Happy Tuesday Ya'll! Sorry I didn't post yesterday, the boys were extra sleepy but only slept soundly if I held them. The second I put them down it was instantly two fussy dudes. 

So I had a pretty good weekend! I did my usual run on Saturday morning and actually went farther than 5K. I ran the 3.1 miles and then walked another mile. Although I learned my lesson about getting out of the house before 9am, the sun came out and it got very warm with no breeze very quickly. The heat can definitely make a run really suck. Because then I'm not really lost in my thoughts but so focused on how hot I am and how much my eyes are burning from the sweat running in them. I guess there won't be much sleeping in on Saturdays. (Like I sleep in anyways. I have babies!)

Immediately after my run I quickly got ready, packed up Isaiah and headed to the Irvine farmer's market.If I go somewhere on the weekends I usually take one boy with me. It makes it easier on Chikezie than being home with two and it's nice to only have one kid at a time when I go somewhere. It was getting warm out and I was wearing him on me so I didn't stay too long for fear of him getting overheated. I did manage to pick up some sweet corn and organic strawberries and fresh flowers. I also found this CUTE hand made purse:



I love vintage material and patterns and this purse was just too cute to pass up. It's huge on the inside so I can fit all the stupid junk I have into it. At the stand of the woman who made these purses was a card for an indie arts and crafts fair on Sunday in Santa Ana (15 minutes from our place) and I immediately knew I was going. I imagined it would be an etsy shop in real life. I was right! I LOVED the arts and crafts fair. www.patchworkshow.com provides more information on the patchwork art shows if you live in the So Cal area. 
Here are the cute finds I picked up there:
A melted Marvin Gaye album morphed into a bowl! I knew Chikezie would get a kick out of it:) Love it!

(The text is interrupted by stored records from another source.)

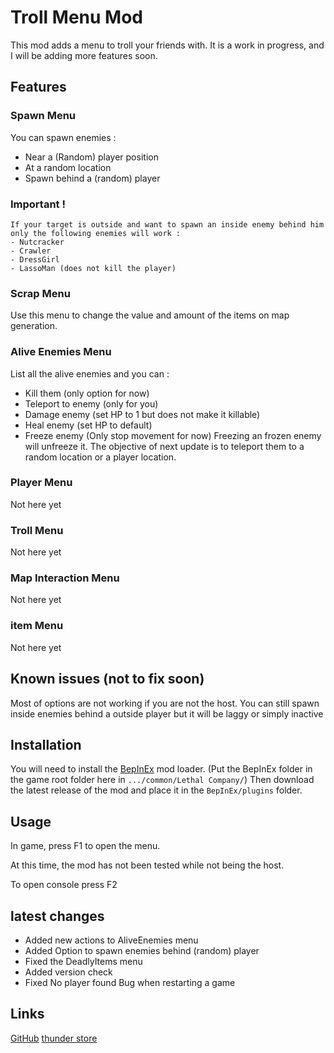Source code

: # Troll Menu Mod
This mod adds a menu to troll your friends with. It is a work in progress, and I will be adding more features soon.

## Features

### Spawn Menu

You can spawn enemies :
- Near a (Random) player position
- At a random location
- Spawn behind a (random) player
### Important !
	If your target is outside and want to spawn an inside enemy behind him only the following enemies will work :
	- Nutcracker
	- Crawler
	- DressGirl
	- LassoMan (does not kill the player)
### Scrap Menu

Use this menu to change the value and amount of the items on map generation.

### Alive Enemies Menu

List all the alive enemies and you can :
- Kill them (only option for now)
- Teleport to enemy (only for you)
- Damage enemy (set HP to 1 but does not make it killable)
- Heal enemy (set HP to default)- Freeze enemy (Only stop movement for now) Freezing an frozen enemy will unfreeze it.
The objective of next update is to teleport them to a random location or a player location.

### Player Menu

Not here yet

### Troll Menu

Not here yet


### Map Interaction Menu

Not here yet

### item Menu

Not here yet


## Known issues (not to fix soon)

Most of options are not working if you are not the host.
You can still spawn inside enemies behind a outside player but it will be laggy or simply inactive

## Installation

You will need to install the [BepInEx](https://github.com/BepInEx/BepInEx/releases) mod loader.
(Put the BepInEx folder in the game root folder here in `.../common/Lethal Company/`)
Then download the latest release of the mod and place it in the `BepInEx/plugins` folder.

## Usage
In game, press F1 to open the menu.

At this time, the mod has not been tested while not being the host.

To open console press F2

## latest changes
- Added new actions to AliveEnemies menu
- Added Option to spawn enemies behind (random) player
- Fixed the DeadlyItems menu
- Added version check
- Fixed No player found Bug when restarting a game

## Links
[GitHub](https://github.com/nico78916/TrollMenuLethalCompany)
[thunder store](https://thunderstore.io/c/lethal-company/p/TrollNation/Troll_mod/)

Coasters made with old sheet music inside. We desperately needed new coaters. We had some wood ones from Urban Outfitters but they suck because they stick to the glass when you lift it up. Then the coaster drops back down onto the table making a loud noise and waking babies. Seriously the last thing we need right now. But I digress...

Ahh I love this! It was only $5 and I should have gotten more! It's a vintage button on a hair pin. She had so many I absolutely love it. I'm going to start searching Etsy to find some vintage buttons so I can make some of these of my own.


These orchid hair clips are essentially fake orchids hot glued onto a hair clip. How easy is that! I think next week I'm going to the craft store to make some of these myself with different flowers. I'd love to make a hair clip with hydrangeas on it-they are some of my favorite flowers. 

Anyways-so many cute finds! There is another show later this month in Long Beach and I may just have to make another trip! Any so cal ladies care to join??